Working with Sinatra wasn't Brando's only challenge during production on Guys and Dolls. Although he worked very hard at the musical aspects, constantly working with voice coaches and choreographer Michael Kidd, Brando thought his voice sounded like "the mating call of a yak." He had to spend many hours in the sound studio recording his numbers over and over again. In the end, his songs were patched together from countless retakes for playback during shooting. Years later, he wrote in his autobiography, "They sewed my words together on one song so tightly that when I mouthed it in front of the camera, I nearly asphyxiated myself because I couldn't breathe while trying to synchronize my lips."
The hostility between Brando and Sinatra did not extend to the rest of the working relationships on the set. Simmons and Mankiewicz got along splendidly; in fact years later she said, "Yes, I was aware that he was in love with me, and I think I was with him, really, which I've never admitted to anybody." And Goldwyn was so pleased with Brando's behavior on screen and off, that he rewarded him with a brand new white Thunderbird, which Brando immediately began racing around the streets. In return, Brando went against his usual practice and agreed to do substantial publicity for the picture. However, his good intentions were short lived and after some initial appearances on behalf of the film, he eventually refused to do any additional promotion, stating "I've done enough for that white Thunderbird."

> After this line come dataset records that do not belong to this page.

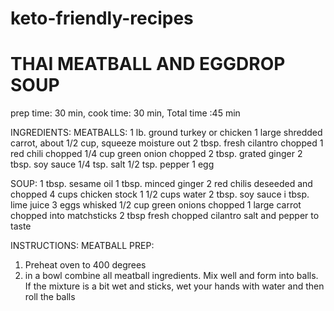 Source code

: # keto-friendly-recipes

# THAI MEATBALL AND EGGDROP SOUP

prep time: 30 min, cook time: 30  min, Total time :45 min

INGREDIENTS:
MEATBALLS:
 1 lb. ground turkey or chicken
 1 large shredded carrot, about 1/2 cup, squeeze moisture out
 2 tbsp. fresh cilantro chopped
 1 red chili chopped
 1/4 cup green onion chopped
 2 tbsp. grated ginger
2 tbsp. soy sauce
1/4 tsp. salt
1/2 tsp. pepper
1 egg

SOUP:
1 tbsp. sesame oil
1 tbsp. minced ginger
2 red chilis deseeded and chopped
4 cups chicken stock
1 1/2 cups water
2 tbsp. soy sauce
i tbsp. lime juice
3 eggs whisked
1/2 cup green onions chopped
1 large carrot chopped into matchsticks
2 tbsp fresh chopped cilantro
salt and pepper to taste

INSTRUCTIONS:
MEATBALL PREP:
1. Preheat oven to 400 degrees
2. in a bowl combine all meatball ingredients. Mix well and form into balls. If the mixture is a bit wet and sticks, wet your hands with water and then roll the balls
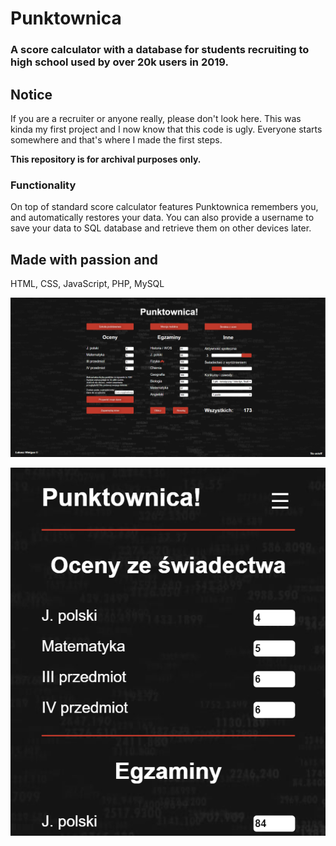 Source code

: # Punktownica
### A score calculator with a database for students recruiting to high school used by over 20k users in 2019.

## Notice
If you are a recruiter or anyone really, please don't look here.
This was kinda my first project and I now know that this code is ugly.
Everyone starts somewhere and that's where I made the first steps.

**This repository is for archival purposes only.**

### Functionality
On top of standard score calculator features Punktownica remembers you, and automatically restores your data. You can also provide a username to save your data to SQL database and retrieve them on other devices later.

## Made with passion and
HTML, CSS, JavaScript, PHP, MySQL

![thumbnail-desktop](./thumbnail-desktop.png)

![thumbnail-mobile](./thumbnail-mobile.png)

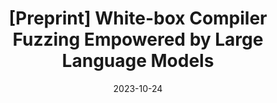 ---
title: "[Preprint] White-box Compiler Fuzzing Empowered by Large Language Models"
collection: publications
excerpt: '<u><b>Chenyuan Yang</b></u>, Yinlin Deng, Runyu Lu, Jiayi Yao, Jiawei Liu, Reyhaneh Jabbarvand, Lingming Zhang'
time: 'Oct 2023'
date: 2023-10-24
paperurl: 'https://arxiv.org/abs/2310.15991'
short: 'Preprint'
--- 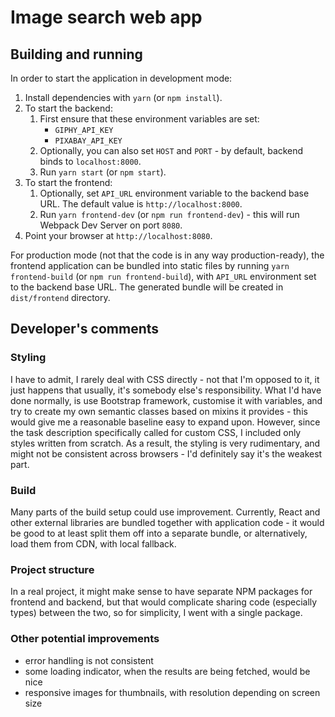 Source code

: # Image search web app

## Building and running
In order to start the application in development mode:

1. Install dependencies with `yarn` (or `npm install`).
2. To start the backend:
    1. First ensure that these environment variables are set:
        - `GIPHY_API_KEY`
        - `PIXABAY_API_KEY`
    2. Optionally, you can also set `HOST` and `PORT` - by default, backend binds to `localhost:8000`.
    3. Run `yarn start` (or `npm start`).
3. To start the frontend:
    1. Optionally, set `API_URL` environment variable to the backend base URL. The default value is `http://localhost:8000`.
    2. Run `yarn frontend-dev` (or `npm run frontend-dev`) - this will run Webpack Dev Server on port `8080`.
4. Point your browser at `http://localhost:8080`.

For production mode (not that the code is in any way production-ready), the frontend application can be bundled into static files by running `yarn frontend-build` (or `npm run frontend-build`), with `API_URL` environment set to the backend base URL.
The generated bundle will be created in `dist/frontend` directory.

## Developer's comments

### Styling
I have to admit, I rarely deal with CSS directly - not that I'm opposed to it, it just happens that usually, it's somebody else's responsibility.
What I'd have done normally, is use Bootstrap framework, customise it with variables, and try to create my own semantic classes based on mixins it provides - this would give me a reasonable baseline easy to expand upon.
However, since the task description specifically called for custom CSS, I included only styles written from scratch.
As a result, the styling is very rudimentary, and might not be consistent across browsers - I'd definitely say it's the weakest part.

### Build
Many parts of the build setup could use improvement.
Currently, React and other external libraries are bundled together with application code - it would be good to at least split them off into a separate bundle, or alternatively, load them from CDN, with local fallback.

### Project structure
In a real project, it might make sense to have separate NPM packages for frontend and backend, but that would complicate sharing code (especially types) between the two, so for simplicity, I went with a single package.

### Other potential improvements
- error handling is not consistent
- some loading indicator, when the results are being fetched, would be nice
- responsive images for thumbnails, with resolution depending on screen size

Mankiewicz had the highest praise for Michael Kidd's choreography. He was skeptical at first when Kidd wanted to stage the crap game as a big ballet but the choreographer's unique conception and execution of the number impressed everyone when it was finally screened.
Mankiewicz decided to strive for realism only in the characterizations but not the settings. There was no location shooting, no rear projection, only actors on highly stylized sound stages to comply with the feel of the play, which was subtitled "A Musical Fable of Broadway." Oliver Smith's sets emulated the playfully surreal look of the stage production, using some authentic touches then coloring them incongruously to set them off as non-naturalistic. Irene Sharaff's costumes, for which she received an Academy Award nomination, followed much the same pattern, exaggerating color and line within a mish-mash of period styles (the gangsters are clad in the styles of the 1920s, while Adelaide and the chorus girls are definitely out of a 1950s fantasy). Mankiewicz and Sharaff worked together to use costume as character cue, as in Sarah's nervous habit of opening the second button of her tightly cinched jackets, signaling her desire to be free of her prim existence.
Mankiewicz objected to Goldwyn's insistence the film be shot in CinemaScope, because of what the director called that format's "dollar-bill proportions," and he wasn't happy with the result. "When you've got to fill the CinemaScope screen, everything spreads out," he said later. "On that screen you had twice as many gangsters, twice as many twirls, and twice as many intricacies."